The honorees were selected from entries in 23 categories from 35 states. A complete list of all award recipients is available at the Will Rogers Medallion Award website at https://www.willrogersmedallionaward.net/2024wrmawinners.

Top 2024 WRMA Recipients and publishers are:

Lifetime Achievement Award: Jane Kirkpatrick
Golden Lariat: Bob Boze Bell, publisher, True West magazine, for outstanding service and dedication to the art of storytelling about the American West.

   It was fitting since October 18 was the 25th anniversary of me and two crazy friends buying True West magazine and moving the headquarters to Cave Creek, where it has been ever since. Needless to say, it has been a very bumpy ride but I'm proud to say we are still standing and publishing true stories about the American Frontier.

One Appreciative Zonie

"I rarely end up where I was intending to go, but often I end up somewhere that I needed to be."
—Douglas Adams

Thursday, October 24, 2024

Dagnabbit Nation Part II

 October 24, 2024

   Remember when the F-bomb had to be described as the F-bomb? We seem to have crossed the final threshold for wall to wall F-bombs and it kind of makes me sad, mainly because it used to be forbidden and naughty and now it's just every-flipping-where, all the-flipping-time. It has lost its panache if you know what I mean. 

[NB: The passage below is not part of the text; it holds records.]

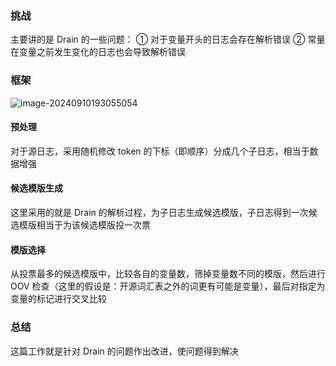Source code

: ### 挑战

主要讲的是 Drain 的一些问题：
① 对于变量开头的日志会存在解析错误
② 常量在变量之前发生变化的日志也会导致解析错误

### 框架

![image-20240910193055054](https://gitee.com/mianmann/drawing-bed-warehouse/raw/master/img/image-20240910193055054.png)

#### 预处理

对于源日志，采用随机修改 token 的下标（即顺序）分成几个子日志，相当于数据增强

#### 候选模版生成

这里采用的就是 Drain 的解析过程，为子日志生成候选模版，子日志得到一次候选模版相当于为该候选模版投一次票

#### 模版选择

从投票最多的候选模版中，比较各自的变量数，筛掉变量数不同的模版，然后进行 OOV 检查（这里的假设是：开源词汇表之外的词更有可能是变量），最后对指定为变量的标记进行交叉比较

### 总结

这篇工作就是针对 Drain 的问题作出改进，使问题得到解决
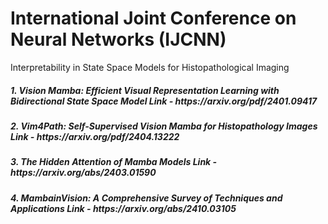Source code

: # International Joint Conference on Neural Networks (IJCNN)

Interpretability in State Space Models for Histopathological Imaging

<h5>1. Vision Mamba: Efficient Visual Representation Learning with Bidirectional State Space Model
Link - https://arxiv.org/pdf/2401.09417</h5> 
<h5>2. Vim4Path: Self-Supervised Vision Mamba for Histopathology Images
Link - https://arxiv.org/pdf/2404.13222</h5>
<h5>3. The Hidden Attention of Mamba Models 
Link - https://arxiv.org/abs/2403.01590</h5>
<h5>4. MambainVision: A Comprehensive Survey of Techniques and Applications
Link - https://arxiv.org/abs/2410.03105</h5>
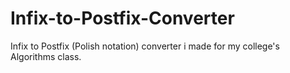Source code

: # Infix-to-Postfix-Converter
Infix to Postfix (Polish notation) converter i made for my college's Algorithms class.
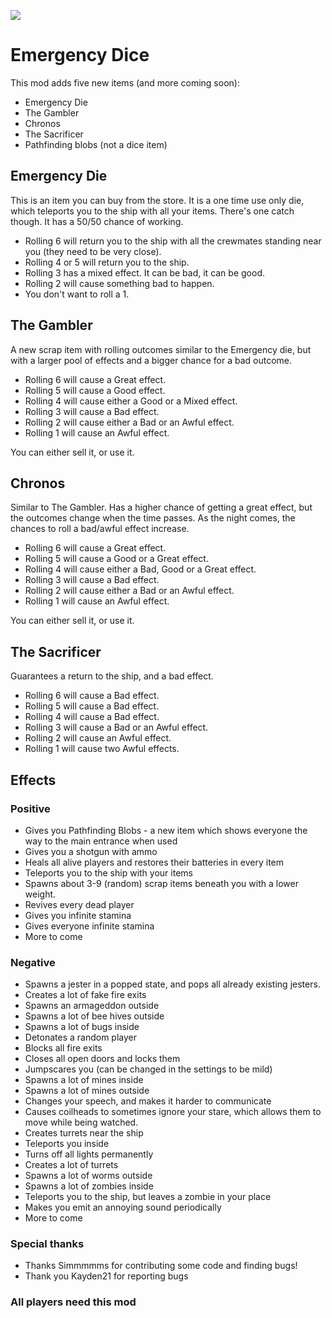 ![](https://i.imgur.com/FONmSL9.png)

# Emergency Dice

This mod adds five new items (and more coming soon):
* Emergency Die
* The Gambler
* Chronos
* The Sacrificer
* Pathfinding blobs (not a dice item)

## Emergency Die

This is an item you can buy from the store.
It is a one time use only die, which teleports you to the ship with all your items.
There's one catch though. It has a 50/50 chance of working.

* Rolling 6 will return you to the ship with all the crewmates standing near you (they need to be very close).
* Rolling 4 or 5 will return you to the ship.
* Rolling 3 has a mixed effect. It can be bad, it can be good.
* Rolling 2 will cause something bad to happen.
* You don't want to roll a 1.

## The Gambler

A new scrap item with rolling outcomes similar to the Emergency die,
but with a larger pool of effects and a bigger chance for a bad outcome.

* Rolling 6 will cause a Great effect.
* Rolling 5 will cause a Good effect.
* Rolling 4 will cause either a Good or a Mixed effect.
* Rolling 3 will cause a Bad effect.
* Rolling 2 will cause either a Bad or an Awful effect.
* Rolling 1 will cause an Awful effect.

You can either sell it, or use it.

## Chronos

Similar to The Gambler. Has a higher chance of getting a great effect,
but the outcomes change when the time passes. As the night
comes, the chances to roll a bad/awful effect increase.

* Rolling 6 will cause a Great effect.
* Rolling 5 will cause a Good or a Great effect.
* Rolling 4 will cause either a Bad, Good or a Great effect.
* Rolling 3 will cause a Bad effect.
* Rolling 2 will cause either a Bad or an Awful effect.
* Rolling 1 will cause an Awful effect.

You can either sell it, or use it.


## The Sacrificer

Guarantees a return to the ship, and a bad effect.

* Rolling 6 will cause a Bad effect.
* Rolling 5 will cause a Bad effect.
* Rolling 4 will cause a Bad effect.
* Rolling 3 will cause a Bad or an Awful effect.
* Rolling 2 will cause an Awful effect.
* Rolling 1 will cause two Awful effects.

## Effects

### Positive

* Gives you Pathfinding Blobs - a new item which shows everyone the way to the main entrance when used
* Gives you a shotgun with ammo
* Heals all alive players and restores their batteries in every item
* Teleports you to the ship with your items
* Spawns about 3-9 (random) scrap items beneath you with a lower weight.
* Revives every dead player
* Gives you infinite stamina
* Gives everyone infinite stamina
* More to come

### Negative

* Spawns a jester in a popped state, and pops all already existing jesters.
* Creates a lot of fake fire exits
* Spawns an armageddon outside
* Spawns a lot of bee hives outside
* Spawns a lot of bugs inside
* Detonates a random player
* Blocks all fire exits
* Closes all open doors and locks them
* Jumpscares you (can be changed in the settings to be mild)
* Spawns a lot of mines inside
* Spawns a lot of mines outside
* Changes your speech, and makes it harder to communicate
* Causes coilheads to sometimes ignore your stare, which allows them to move while being watched.
* Creates turrets near the ship
* Teleports you inside
* Turns off all lights permanently
* Creates a lot of turrets
* Spawns a lot of worms outside
* Spawns a lot of zombies inside
* Teleports you to the ship, but leaves a zombie in your place
* Makes you emit an annoying sound periodically
* More to come

### Special thanks
* Thanks Simmmmms for contributing some code and finding bugs!
* Thank you Kayden21 for reporting bugs



### All players need this mod

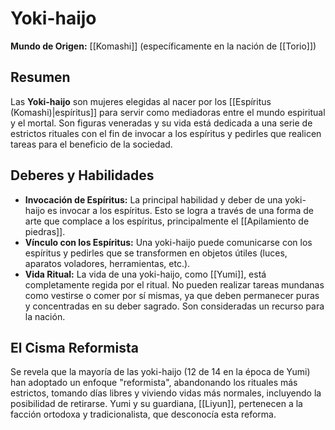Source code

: # Yoki-haijo

**Mundo de Origen:** [[Komashi]] (específicamente en la nación de [[Torio]])

## Resumen
Las **Yoki-haijo** son mujeres elegidas al nacer por los [[Espíritus (Komashi)|espíritus]] para servir como mediadoras entre el mundo espiritual y el mortal. Son figuras veneradas y su vida está dedicada a una serie de estrictos rituales con el fin de invocar a los espíritus y pedirles que realicen tareas para el beneficio de la sociedad.

## Deberes y Habilidades
- **Invocación de Espíritus:** La principal habilidad y deber de una yoki-haijo es invocar a los espíritus. Esto se logra a través de una forma de arte que complace a los espíritus, principalmente el [[Apilamiento de piedras]].
- **Vínculo con los Espíritus:** Una yoki-haijo puede comunicarse con los espíritus y pedirles que se transformen en objetos útiles (luces, aparatos voladores, herramientas, etc.).
- **Vida Ritual:** La vida de una yoki-haijo, como [[Yumi]], está completamente regida por el ritual. No pueden realizar tareas mundanas como vestirse o comer por sí mismas, ya que deben permanecer puras y concentradas en su deber sagrado. Son consideradas un recurso para la nación.

## El Cisma Reformista
Se revela que la mayoría de las yoki-haijo (12 de 14 en la época de Yumi) han adoptado un enfoque "reformista", abandonando los rituales más estrictos, tomando días libres y viviendo vidas más normales, incluyendo la posibilidad de retirarse. Yumi y su guardiana, [[Liyun]], pertenecen a la facción ortodoxa y tradicionalista, que desconocía esta reforma.
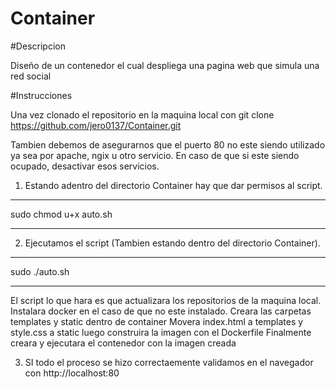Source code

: # Container

#Descripcion

Diseño de un contenedor el cual despliega una pagina web que simula una red social

#Instrucciones 

Una vez clonado el repositorio en la maquina local con git clone https://github.com/jero0137/Container.git

Tambien debemos de asegurarnos que el puerto 80 no este siendo utilizado ya sea por apache, ngix u otro servicio.
En caso de que si este siendo ocupado, desactivar esos servicios.

1. Estando adentro del directorio Container hay que dar permisos al script.
************************
sudo chmod u+x auto.sh
************************

2. Ejecutamos el script (Tambien estando dentro del directorio Container).
*********************
sudo ./auto.sh
*********************

El script lo que hara es que actualizara los repositorios de la maquina local.
Instalara docker en el caso de que no este instalado.
Creara las carpetas templates y static dentro de container
Movera index.html a templates y style.css a static
luego construira la imagen con el Dockerfile
Finalmente creara y ejecutara el contenedor con la imagen creada

3. SI todo el proceso se hizo correctaemente validamos en el navegador con http://localhost:80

   As I noted yesterday, it makes me nostalgic for Gabby and his durn tootin' creative G-Rated slang-cursing.

"Dagnabbit! This kind of pisses me off."

   This reminded me of the controversy over all the swearing in HBO's Deadwood and so I went back to see what we wrote about it, and refound this masterpiece of morality flashback.

Youthful Depravity
"The fact must come home to every observer that Deadwood's rising generation is very depraved. Go where we will our ears are greeted with profanity and obscenity from al
most baby lips, while our vision is assailed by sights of the most lamentable character. These urchins are not all of that peculiar class known as 'hoodlums' for whom ignorance is some excuse, as many of them receive the kindest and best instruction at home, but from too lenient parents who allow their children to wander through the city, visiting haunts of iniquity where are exerted those pernicious influences which sooner or later deaden the most acute sensibility, destroy all sense of right and morality and inspire to an emulation of the worst characters of the town."
Black Hills Daily Pioneer-January 26, 1881

   Every generation thinks it's smarter than the last and wiser than the next. And, by extension, I think every generation thinks they more or less invented swearing. Why is this? Because nobody can remember their grandparents swearing. My grandkids have never heard me swear and if I do my job right, they never will. So these babies get to grade school and hear the inevitable swear words and they are excited and appalled ("My grandparents don't talk like this!") So they assume it's new. I think it's safe to say, this has been going on for about three to ten thousand years, and as long as there are grandparents, kids will grow up believing that swearing is a flippin' new thing.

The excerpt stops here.